Pasar el día sentado frente a una pantalla o al volante perjudica gravemente los glúteos. El sedentarismo provoca que estos músculos pierdan tonicidad, se aplanen y se vuelvan flácidos, además de favorecer la celulitis. En unCOMO te enseñamos cómo ejercitar glúteos sentada, convirtiendo el tiempo en la silla en una oportunidad para fortalecerlos.
Consecuencias de estar muchas horas sentado
Estar sentado prolongadamente no solo afecta a los glúteos, sino a todo el cuerpo. Entre las principales consecuencias de estar muchas horas sentado destacan:
- Aumento de peso.
- Alteraciones metabólicas.
- Problemas dorsales por mala postura.
- Riesgos cardiovasculares.
Aunque el trabajo nos obligue a sentarnos, podemos contrarrestarlo con ejercicios específicos para glúteos. Aunque un entrenamiento completo en gimnasio es ideal, estos movimientos generan cambios notables. A continuación, cómo ejercitar glúteos sentada de forma efectiva.
Tonificar glúteos sentada con elevaciones de piernas
Las elevaciones de piernas bajo el escritorio tonifican glúteos, abdominales y core. Eleva una pierna recta unos centímetros del suelo, mantén y alterna. Pasos detallados:
- Eleva la pierna 5-10 cm del suelo.
- Mantén 10 segundos.
- Cambia de pierna.
- Repite cuantas veces desees a lo largo del día.
Contraer glúteos para endurecerlos
La forma más simple de activar los glúteos es contraerlos estando sentado. Siente cómo se elevan las caderas al apretar. Opciones efectivas:
- Contrae 5 segundos, relaja 5. 10 repeticiones por serie, 5 series al día.
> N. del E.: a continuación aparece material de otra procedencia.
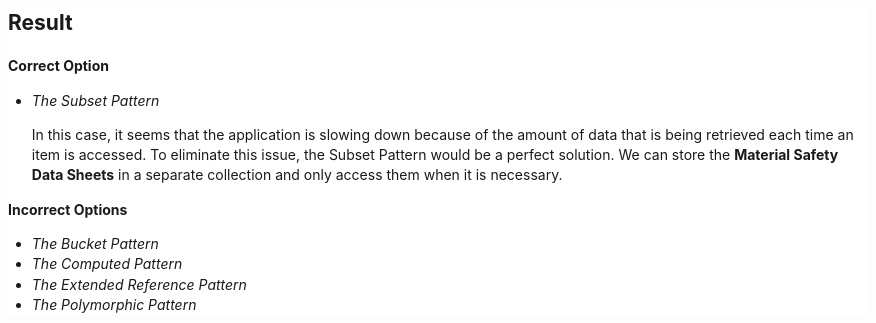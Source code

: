 ## Result

**Correct Option**

- *The Subset Pattern*

  In this case, it seems that the application is slowing down because of the amount of data that is being retrieved each time an item is accessed. To eliminate this issue, the Subset Pattern would be a perfect solution. We can store the **Material Safety Data Sheets** in a separate collection and only access them when it is necessary.

**Incorrect Options**

- *The Bucket Pattern*
- *The Computed Pattern*
- *The Extended Reference Pattern*
- *The Polymorphic Pattern*

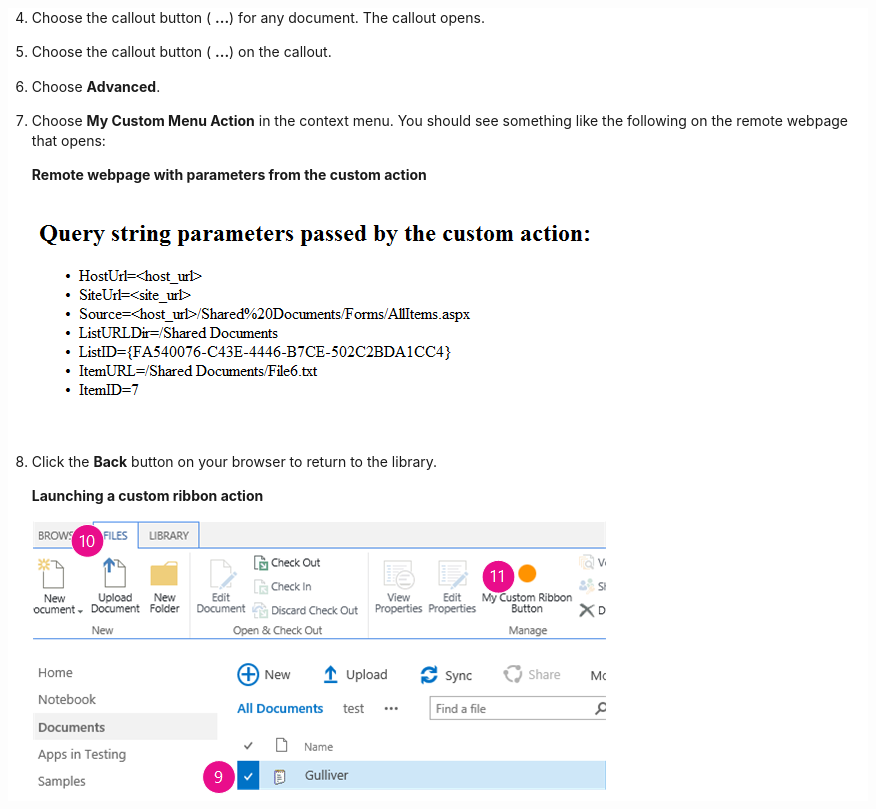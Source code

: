 
  

  
4. Choose the callout button ( **...**) for any document. The callout opens.
    
  
5. Choose the callout button ( **...**) on the callout. 
    
  
6. Choose **Advanced**.
    
  
7. Choose **My Custom Menu Action** in the context menu. You should see something like the following on the remote webpage that opens:
    
   **Remote webpage with parameters from the custom action**

  

     ![Web page with parameters from a custom action](images/CustomActions_target.png)
  

  

  
8. Click the **Back** button on your browser to return to the library.
    
   **Launching a custom ribbon action**

  

     ![A document library with a document selected, the File tab open on the ribbon, and the custom button on the ribbon.](images/b315cb68-ff6a-4770-a1dc-738696ab71d2.png)
  

  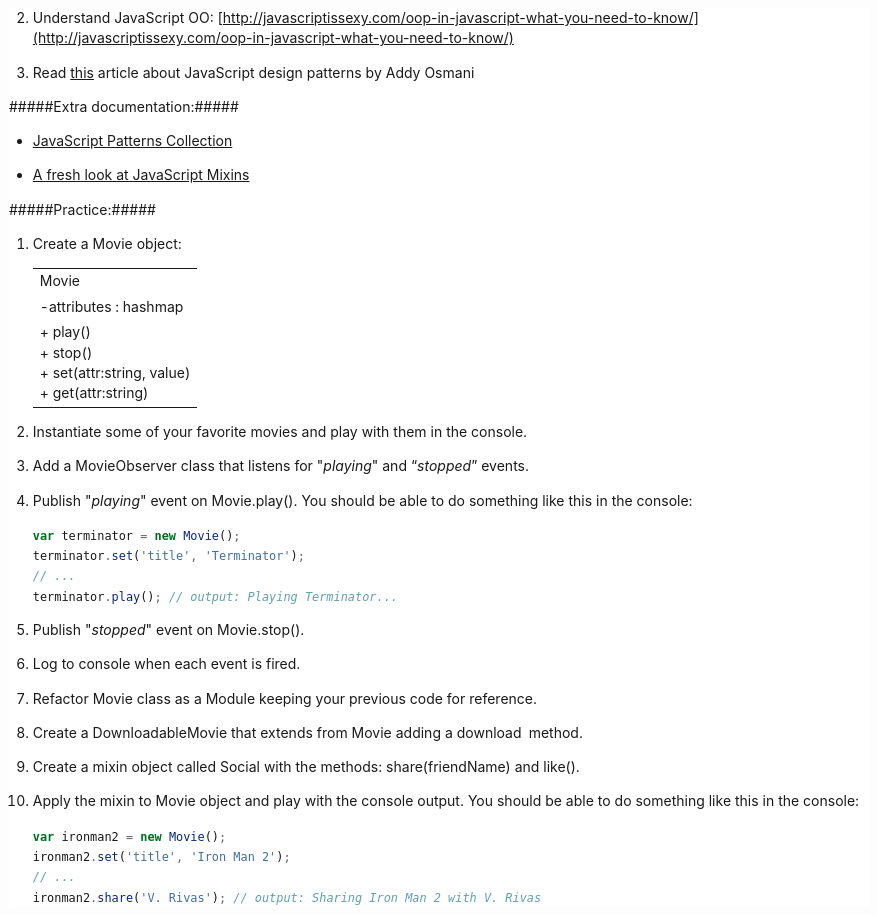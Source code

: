 2. Understand JavaScript OO: [http://javascriptissexy.com/oop-in-javascript-what-you-need-to-know/](http://javascriptissexy.com/oop-in-javascript-what-you-need-to-know/)

3. Read [this](http://addyosmani.com/resources/essentialjsdesignpatterns/book/) article about JavaScript design patterns by Addy Osmani

#####Extra documentation:#####

* [JavaScript Patterns Collection](http://shichuan.github.com/javascript-patterns/)

* [A fresh look at JavaScript Mixins](http://www.google.com/url?q=http%3A%2F%2Fjavascriptweblog.wordpress.com%2F2011%2F05%2F31%2Fa-fresh-look-at-javascript-mixins%2F&sa=D&sntz=1&usg=AFQjCNG2JuQos_dZy63pUOC7fCIwhtirZA)

#####Practice:#####

1. Create a Movie object:

    <table>
        <tr>
            <td>Movie</td>
        </tr>
        <tr>
            <td>-attributes : hashmap</td>
        </tr>
        <tr>
            <td>+ play() <br />+ stop()<br />+ set(attr:string, value)<br />+ get(attr:string)</td>
        </tr>
    </table>

2. Instantiate some of your favorite movies and play with them in the console.

3. Add a MovieObserver class that listens for "*playing*" and “*stopped*” events.

4. Publish "*playing*" event on Movie.play(). You should be able to do something like this in the console:
   
    ```js
    var terminator = new Movie();
    terminator.set('title', 'Terminator');
    // ...
    terminator.play(); // output: Playing Terminator...
    ```

5. Publish "*stopped*" event on Movie.stop().

6. Log to console when each event is fired.

7. Refactor Movie class as a Module keeping your previous code for reference.

8. Create a DownloadableMovie that extends from Movie adding a download` `method.

9. Create a  mixin object called Social with the methods: share(friendName) and like().

10. Apply the mixin to Movie object and play with the console output. You should be able to do something like this in the console:

    ```js
    var ironman2 = new Movie();
    ironman2.set('title', 'Iron Man 2');
    // ...
    ironman2.share('V. Rivas'); // output: Sharing Iron Man 2 with V. Rivas
    ```
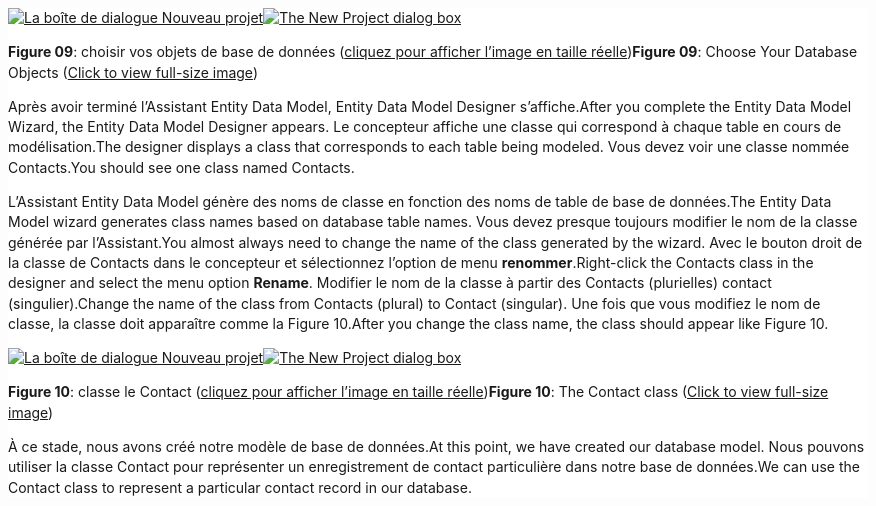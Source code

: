 
<span data-ttu-id="76fa6-268">[![La boîte de dialogue Nouveau projet](iteration-1-create-the-application-cs/_static/image9.jpg)](iteration-1-create-the-application-cs/_static/image17.png)</span><span class="sxs-lookup"><span data-stu-id="76fa6-268">[![The New Project dialog box](iteration-1-create-the-application-cs/_static/image9.jpg)](iteration-1-create-the-application-cs/_static/image17.png)</span></span>

<span data-ttu-id="76fa6-269">**Figure 09**: choisir vos objets de base de données ([cliquez pour afficher l’image en taille réelle](iteration-1-create-the-application-cs/_static/image18.png))</span><span class="sxs-lookup"><span data-stu-id="76fa6-269">**Figure 09**: Choose Your Database Objects ([Click to view full-size image](iteration-1-create-the-application-cs/_static/image18.png))</span></span>


<span data-ttu-id="76fa6-270">Après avoir terminé l’Assistant Entity Data Model, Entity Data Model Designer s’affiche.</span><span class="sxs-lookup"><span data-stu-id="76fa6-270">After you complete the Entity Data Model Wizard, the Entity Data Model Designer appears.</span></span> <span data-ttu-id="76fa6-271">Le concepteur affiche une classe qui correspond à chaque table en cours de modélisation.</span><span class="sxs-lookup"><span data-stu-id="76fa6-271">The designer displays a class that corresponds to each table being modeled.</span></span> <span data-ttu-id="76fa6-272">Vous devez voir une classe nommée Contacts.</span><span class="sxs-lookup"><span data-stu-id="76fa6-272">You should see one class named Contacts.</span></span>

<span data-ttu-id="76fa6-273">L’Assistant Entity Data Model génère des noms de classe en fonction des noms de table de base de données.</span><span class="sxs-lookup"><span data-stu-id="76fa6-273">The Entity Data Model wizard generates class names based on database table names.</span></span> <span data-ttu-id="76fa6-274">Vous devez presque toujours modifier le nom de la classe générée par l’Assistant.</span><span class="sxs-lookup"><span data-stu-id="76fa6-274">You almost always need to change the name of the class generated by the wizard.</span></span> <span data-ttu-id="76fa6-275">Avec le bouton droit de la classe de Contacts dans le concepteur et sélectionnez l’option de menu **renommer**.</span><span class="sxs-lookup"><span data-stu-id="76fa6-275">Right-click the Contacts class in the designer and select the menu option **Rename**.</span></span> <span data-ttu-id="76fa6-276">Modifier le nom de la classe à partir des Contacts (plurielles) contact (singulier).</span><span class="sxs-lookup"><span data-stu-id="76fa6-276">Change the name of the class from Contacts (plural) to Contact (singular).</span></span> <span data-ttu-id="76fa6-277">Une fois que vous modifiez le nom de classe, la classe doit apparaître comme la Figure 10.</span><span class="sxs-lookup"><span data-stu-id="76fa6-277">After you change the class name, the class should appear like Figure 10.</span></span>


<span data-ttu-id="76fa6-278">[![La boîte de dialogue Nouveau projet](iteration-1-create-the-application-cs/_static/image10.jpg)](iteration-1-create-the-application-cs/_static/image19.png)</span><span class="sxs-lookup"><span data-stu-id="76fa6-278">[![The New Project dialog box](iteration-1-create-the-application-cs/_static/image10.jpg)](iteration-1-create-the-application-cs/_static/image19.png)</span></span>

<span data-ttu-id="76fa6-279">**Figure 10**: classe le Contact ([cliquez pour afficher l’image en taille réelle](iteration-1-create-the-application-cs/_static/image20.png))</span><span class="sxs-lookup"><span data-stu-id="76fa6-279">**Figure 10**: The Contact class ([Click to view full-size image](iteration-1-create-the-application-cs/_static/image20.png))</span></span>


<span data-ttu-id="76fa6-280">À ce stade, nous avons créé notre modèle de base de données.</span><span class="sxs-lookup"><span data-stu-id="76fa6-280">At this point, we have created our database model.</span></span> <span data-ttu-id="76fa6-281">Nous pouvons utiliser la classe Contact pour représenter un enregistrement de contact particulière dans notre base de données.</span><span class="sxs-lookup"><span data-stu-id="76fa6-281">We can use the Contact class to represent a particular contact record in our database.</span></span>
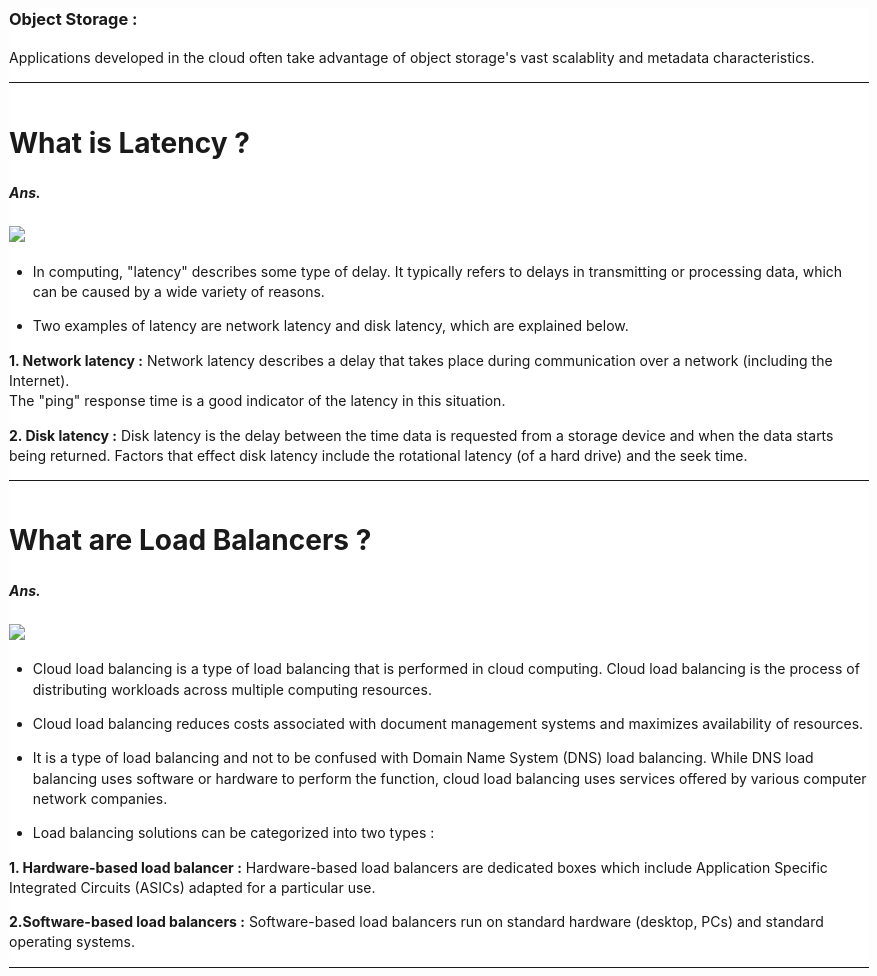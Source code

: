 ### Object Storage :
Applications developed in the cloud often take advantage of object storage's vast scalablity and metadata characteristics.

_ _ _ _ _ _ _ _ _ _

# What is Latency ?

##### Ans. 

![](https://akfpartners.com//uploads/blog/latency-definition.jpg)

- In computing, "latency" describes some type of delay. It typically refers to delays in transmitting or processing data, which can be caused by a wide variety of reasons.

- Two examples of latency are network latency and disk latency, which are explained below.

**1. Network latency :** Network latency describes a delay that takes place during communication over a network (including the Internet).  
The "ping" response time is a good indicator of the latency in this situation.


**2. Disk latency :** Disk latency is the delay between the time data is requested from a storage device and when the data starts being returned. Factors that effect disk latency include the rotational latency (of a hard drive) and the seek time.


_ _ _ _ _ _ _ _ _ _

# What are Load Balancers ?

##### Ans.

![](https://www.resonatenetworks.com/wp-content/uploads/2020/06/the-role-load-balancing-plays-in-cloud-computing-920x500.jpg)

- Cloud load balancing is a type of load balancing that is performed in cloud computing. Cloud load balancing is the process of distributing workloads across multiple computing resources.

- Cloud load balancing reduces costs associated with document management systems and maximizes availability of resources.

- It is a type of load balancing and not to be confused with Domain Name System (DNS) load balancing. While DNS load balancing uses software or hardware to perform the function, cloud load balancing uses services offered by various computer network companies.

- Load balancing solutions can be categorized into two types :

**1. Hardware-based load balancer :** Hardware-based load balancers are dedicated boxes which include Application Specific Integrated Circuits (ASICs) adapted for a particular use.


**2.Software-based load balancers :** Software-based load balancers run on standard hardware (desktop, PCs) and standard operating systems.


_ _ _ _ _ _ _ _ _ _

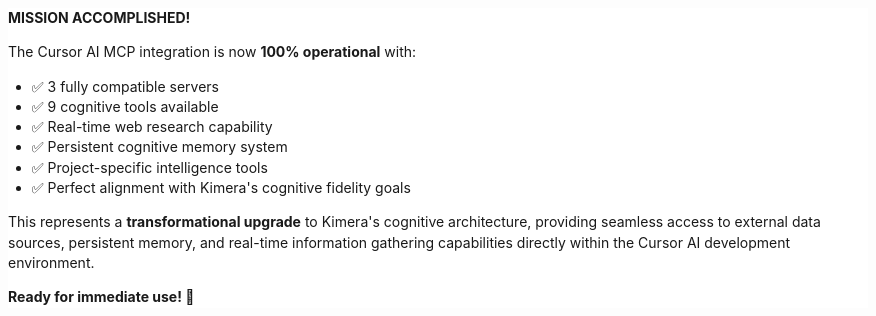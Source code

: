 **MISSION ACCOMPLISHED!** 

The Cursor AI MCP integration is now **100% operational** with:
- ✅ 3 fully compatible servers
- ✅ 9 cognitive tools available
- ✅ Real-time web research capability
- ✅ Persistent cognitive memory system
- ✅ Project-specific intelligence tools
- ✅ Perfect alignment with Kimera's cognitive fidelity goals

This represents a **transformational upgrade** to Kimera's cognitive architecture, providing seamless access to external data sources, persistent memory, and real-time information gathering capabilities directly within the Cursor AI development environment.

**Ready for immediate use! 🚀** 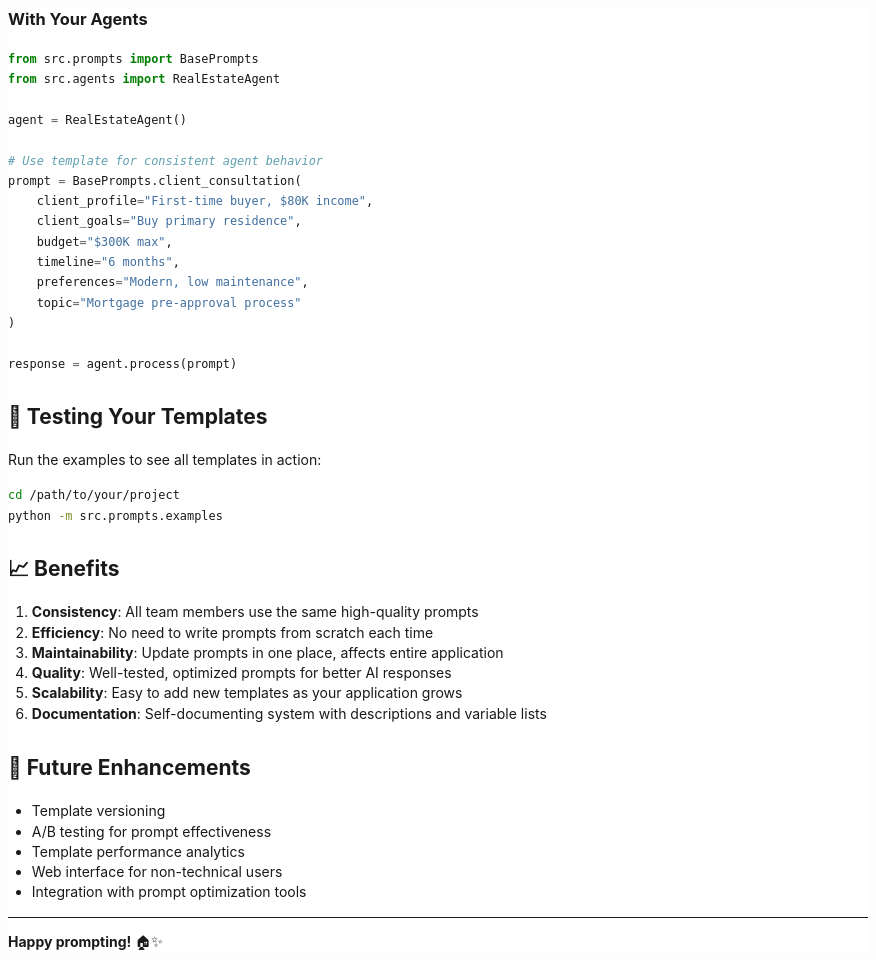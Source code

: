 ### With Your Agents
```python
from src.prompts import BasePrompts
from src.agents import RealEstateAgent

agent = RealEstateAgent()

# Use template for consistent agent behavior
prompt = BasePrompts.client_consultation(
    client_profile="First-time buyer, $80K income",
    client_goals="Buy primary residence",
    budget="$300K max",
    timeline="6 months",
    preferences="Modern, low maintenance",
    topic="Mortgage pre-approval process"
)

response = agent.process(prompt)
```

## 🧪 Testing Your Templates

Run the examples to see all templates in action:

```bash
cd /path/to/your/project
python -m src.prompts.examples
```

## 📈 Benefits

1. **Consistency**: All team members use the same high-quality prompts
2. **Efficiency**: No need to write prompts from scratch each time
3. **Maintainability**: Update prompts in one place, affects entire application
4. **Quality**: Well-tested, optimized prompts for better AI responses
5. **Scalability**: Easy to add new templates as your application grows
6. **Documentation**: Self-documenting system with descriptions and variable lists

## 🔮 Future Enhancements

- Template versioning
- A/B testing for prompt effectiveness
- Template performance analytics
- Web interface for non-technical users
- Integration with prompt optimization tools

---

**Happy prompting!** 🏠✨ 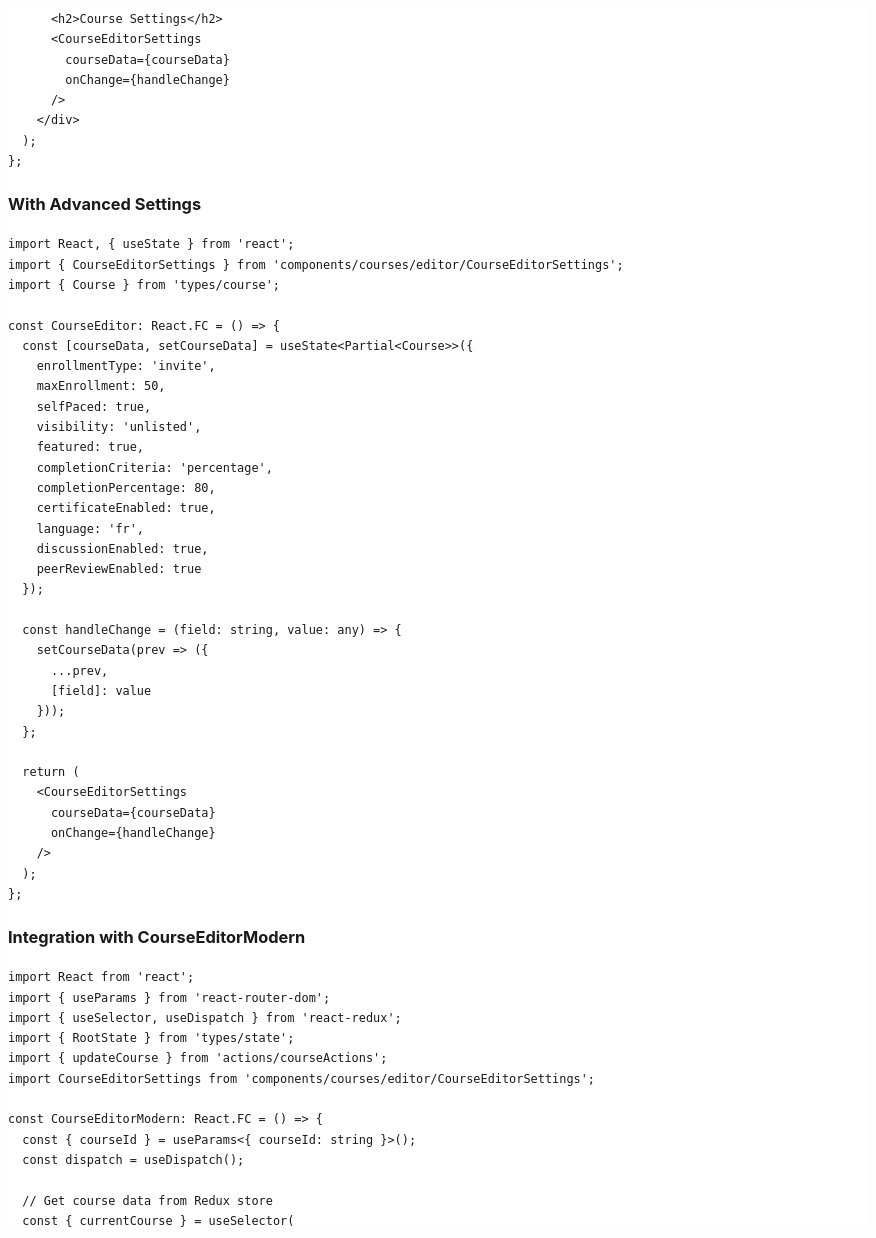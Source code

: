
 ```tsx
      <h2>Course Settings</h2>
      <CourseEditorSettings
        courseData={courseData}
        onChange={handleChange}
      />
    </div>
  );
};
```

### With Advanced Settings

```tsx
import React, { useState } from 'react';
import { CourseEditorSettings } from 'components/courses/editor/CourseEditorSettings';
import { Course } from 'types/course';

const CourseEditor: React.FC = () => {
  const [courseData, setCourseData] = useState<Partial<Course>>({
    enrollmentType: 'invite',
    maxEnrollment: 50,
    selfPaced: true,
    visibility: 'unlisted',
    featured: true,
    completionCriteria: 'percentage',
    completionPercentage: 80,
    certificateEnabled: true,
    language: 'fr',
    discussionEnabled: true,
    peerReviewEnabled: true
  });

  const handleChange = (field: string, value: any) => {
    setCourseData(prev => ({
      ...prev,
      [field]: value
    }));
  };

  return (
    <CourseEditorSettings
      courseData={courseData}
      onChange={handleChange}
    />
  );
};
```

### Integration with CourseEditorModern

```tsx
import React from 'react';
import { useParams } from 'react-router-dom';
import { useSelector, useDispatch } from 'react-redux';
import { RootState } from 'types/state';
import { updateCourse } from 'actions/courseActions';
import CourseEditorSettings from 'components/courses/editor/CourseEditorSettings';

const CourseEditorModern: React.FC = () => {
  const { courseId } = useParams<{ courseId: string }>();
  const dispatch = useDispatch();

  // Get course data from Redux store
  const { currentCourse } = useSelector(
```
- 1 minuto alternando contracciones y relajaciones rápidas.
- Contrae y mantén el máximo tiempo posible.
Rotación de piernas sentada
Sitúa los glúteos en el borde de la silla, una pierna semiflexionada en el suelo y la otra elevada trazando círculos. Consejos para maximizar:
- Comienza con círculos pequeños, aumenta progresivamente.
- Alterna dirección cada minuto.
- Cambia de pierna tras completar ambas direcciones.
Sentadillas para tonificar glúteos
La opción más efectiva para tonificar glúteos sin levantarte del todo: pies a la anchura de hombros, eleva 2-3 cm de la silla. Técnicas clave:
- Espalda recta siempre.
- Mantén 10 segundos (o más).
- 10 repeticiones seguidas.
- Usa manos en el escritorio solo para equilibrio, prioriza glúteos.
Abducción de piernas
Complemento ideal a las sentadillas, trabaja glúteos, aductores y cuádriceps. Coloca manos entre las rodillas: empuja para cerrar piernas mientras resistes con brazos. Realiza 30 segundos, descansa igual, repite. Mínimo 5 series, tantas como desees.